Autism Spectrum Disorder (ASD) is a neurodevelopmental disorder affecting how people interact, learn, and behave. Symptoms typically appear within the first three years of life, and the disorder tends to affect males more frequently, with a ratio of 4 to 1. Regarding high-functioning individuals, this ratio increases to approximately 10 to 1, whereas it decreases to around 2 to 1 in low-functioning cases [1]. Early autism diagnosis is crucial to maximize the benefits of intervention [2,3]. Despite the progress in intervention strategies, studies show that about 10% of people with autism remain non-verbal throughout their lives [4]. Individualized and timely support, especially at the age of preschool, increases the likelihood of developing verbal communication and social skills [5,6,7], improving the quality of their lives and reducing stress for their families.

Eye-tracking (ET) technology is a method for monitoring eye movements, recording where people look, for how long, and how their eyes move. Moreover, it measures gaze points relative to the face and pupil reactions to different stimuli. Implementing ET requires recording devices (cameras and sensors) to capture eye movements, often enhanced by infrared light reflecting off the eyes for greater accuracy.

ET technology is a useful tool for tracking and analyzing human behavior, providing insights into how individuals process visual stimuli, interact with their environment, and make decisions in real time. ET is widely applied in psychology and neuroscience to detect neurological disorders such as autism [8,9] and Parkinson’s disease [10]. Additionally, it is utilized in marketing to understand which aspects of advertisements capture attention, as well as in educational fields to assess how students interact with teaching materials [11]. Finally, ET encompasses applications in entertainment, offering more interactive experiences for consumers in movies and video games [12].

Three main ET techniques are used as follows:

• Video-Oculography (VOG): Visible light and cameras are employed to capture eye movement, with options for remote or head-mounted setups. However, it might be affected by lighting conditions and reflections.
• Pupil-Corneal Reflection (PCR): Infrared light is utilized to produce a corneal reflection as a stable reference point, allowing for accurate tracking even with head movement. Although precise, PCR struggles with varying lighting conditions.
• Electrooculography (EOG): Records eye movement by detecting electrical potential differences across electrodes around the eye. This technique is particularly useful in low-light environments and can measure movements even with closed eyes, but the electrodes can make it more intrusive.

2. Research Objective

This study employs an eye-tracking dataset developed by Carette et al. [13] and aims to achieve autism classification in children through five different machine learning (ML) algorithms, i.e., Support Vector Machine (SVM), Random Forest, Convolutional Neural Network (CNN), Artificial Neural Network (ANN), and Random Forest with Convolutional Filters (ConvRF). The key innovation of this approach, compared to earlier studies using the same dataset, is the application of the ConvRF algorithm. This algorithm combines pattern recognition in images, enabled by CNNs’ convolutional filters, with Random Forest’s training speed, offering an efficient and accurate classification method.

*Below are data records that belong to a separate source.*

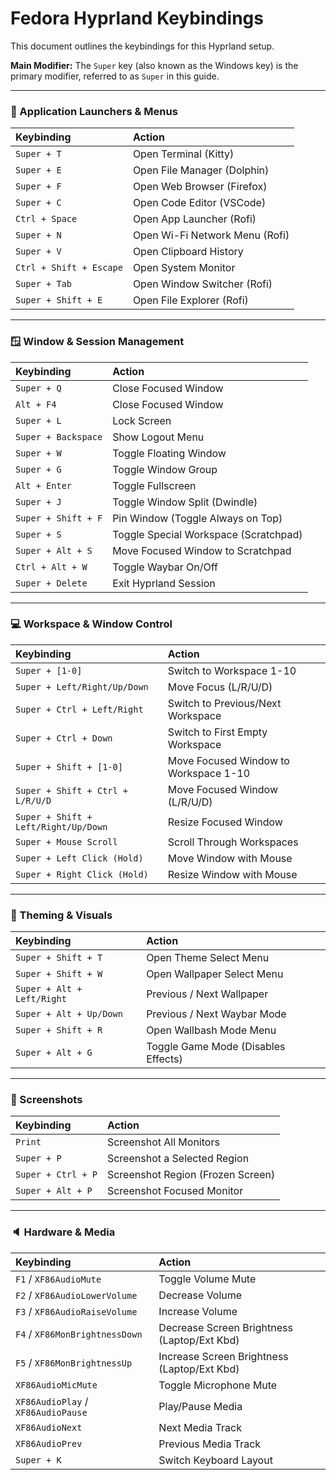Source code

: # Fedora Hyprland Keybindings

This document outlines the keybindings for this Hyprland setup.

**Main Modifier:** The `Super` key (also known as the Windows key) is the primary modifier, referred to as `Super` in this guide.

---

### 🚀 Application Launchers & Menus

| Keybinding              | Action                         |
| :---------------------- | :----------------------------- |
| `Super + T`             | Open Terminal (Kitty)          |
| `Super + E`             | Open File Manager (Dolphin)    |
| `Super + F`             | Open Web Browser (Firefox)     |
| `Super + C`             | Open Code Editor (VSCode)      |
| `Ctrl + Space`          | Open App Launcher (Rofi)       |
| `Super + N`             | Open Wi-Fi Network Menu (Rofi) |
| `Super + V`             | Open Clipboard History         |
| `Ctrl + Shift + Escape` | Open System Monitor            |
| `Super + Tab`           | Open Window Switcher (Rofi)    |
| `Super + Shift + E`     | Open File Explorer (Rofi)      |

---

### 🪟 Window & Session Management

| Keybinding          | Action                                |
| :------------------ | :------------------------------------ |
| `Super + Q`         | Close Focused Window                  |
| `Alt + F4`          | Close Focused Window                  |
| `Super + L`         | Lock Screen                           |
| `Super + Backspace` | Show Logout Menu                      |
| `Super + W`         | Toggle Floating Window                |
| `Super + G`         | Toggle Window Group                   |
| `Alt + Enter`       | Toggle Fullscreen                     |
| `Super + J`         | Toggle Window Split (Dwindle)         |
| `Super + Shift + F` | Pin Window (Toggle Always on Top)     |
| `Super + S`         | Toggle Special Workspace (Scratchpad) |
| `Super + Alt + S`   | Move Focused Window to Scratchpad     |
| `Ctrl + Alt + W`    | Toggle Waybar On/Off                  |
| `Super + Delete`    | Exit Hyprland Session                 |

---

### 💻 Workspace & Window Control

| Keybinding                           | Action                                |
| :----------------------------------- | :------------------------------------ |
| `Super + [1-0]`                      | Switch to Workspace 1-10              |
| `Super + Left/Right/Up/Down`         | Move Focus (L/R/U/D)                  |
| `Super + Ctrl + Left/Right`          | Switch to Previous/Next Workspace     |
| `Super + Ctrl + Down`                | Switch to First Empty Workspace       |
| `Super + Shift + [1-0]`              | Move Focused Window to Workspace 1-10 |
| `Super + Shift + Ctrl + L/R/U/D`     | Move Focused Window (L/R/U/D)         |
| `Super + Shift + Left/Right/Up/Down` | Resize Focused Window                 |
| `Super + Mouse Scroll`               | Scroll Through Workspaces             |
| `Super + Left Click (Hold)`          | Move Window with Mouse                |
| `Super + Right Click (Hold)`         | Resize Window with Mouse              |

---

### 🎨 Theming & Visuals

| Keybinding                 | Action                              |
| :------------------------- | :---------------------------------- |
| `Super + Shift + T`        | Open Theme Select Menu              |
| `Super + Shift + W`        | Open Wallpaper Select Menu          |
| `Super + Alt + Left/Right` | Previous / Next Wallpaper           |
| `Super + Alt + Up/Down`    | Previous / Next Waybar Mode         |
| `Super + Shift + R`        | Open Wallbash Mode Menu             |
| `Super + Alt + G`          | Toggle Game Mode (Disables Effects) |

---

### 📸 Screenshots

| Keybinding         | Action                            |
| :----------------- | :-------------------------------- |
| `Print`            | Screenshot All Monitors           |
| `Super + P`        | Screenshot a Selected Region      |
| `Super + Ctrl + P` | Screenshot Region (Frozen Screen) |
| `Super + Alt + P`  | Screenshot Focused Monitor        |

---

### 🔈 Hardware & Media

| Keybinding                         | Action                                      |
| :--------------------------------- | :------------------------------------------ |
| `F1` / `XF86AudioMute`             | Toggle Volume Mute                          |
| `F2` / `XF86AudioLowerVolume`      | Decrease Volume                             |
| `F3` / `XF86AudioRaiseVolume`      | Increase Volume                             |
| `F4` / `XF86MonBrightnessDown`     | Decrease Screen Brightness (Laptop/Ext Kbd) |
| `F5` / `XF86MonBrightnessUp`       | Increase Screen Brightness (Laptop/Ext Kbd) |
| `XF86AudioMicMute`                 | Toggle Microphone Mute                      |
| `XF86AudioPlay` / `XF86AudioPause` | Play/Pause Media                            |
| `XF86AudioNext`                    | Next Media Track                            |
| `XF86AudioPrev`                    | Previous Media Track                        |
| `Super + K`                        | Switch Keyboard Layout                      |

3. Research and Related Work

Autism research has significantly benefited from the application of ML techniques in a variety of data sources, such as images [14,15], data collected during web browsing tasks [16,17], as well as biological data. With respect to biological data, one prominent approach involves the use of brain Magnetic Resonance Imaging (MRI) images, which provide valuable insights into the structural and functional differences in the brains of ASD individuals. Multiple studies have shown that ML algorithms, such as Support Vector Machines (SVMs) and Convolutional Neural Networks (CNNs), can be highly effective in analyzing these brain images. For example, Krishna Kumar et al. [18] implemented ML models to identify patterns in MRI data, attaining diagnostic accuracy rates of up to 92%. Similarly, Song et al. [19] employed radiomics, a method for extracting features from medical images, and attained impressive results, i.e., an accuracy of 89.47% using SVM and 86.48% using CNN. These findings underscore the potential of MRI-based approaches for ASD classification.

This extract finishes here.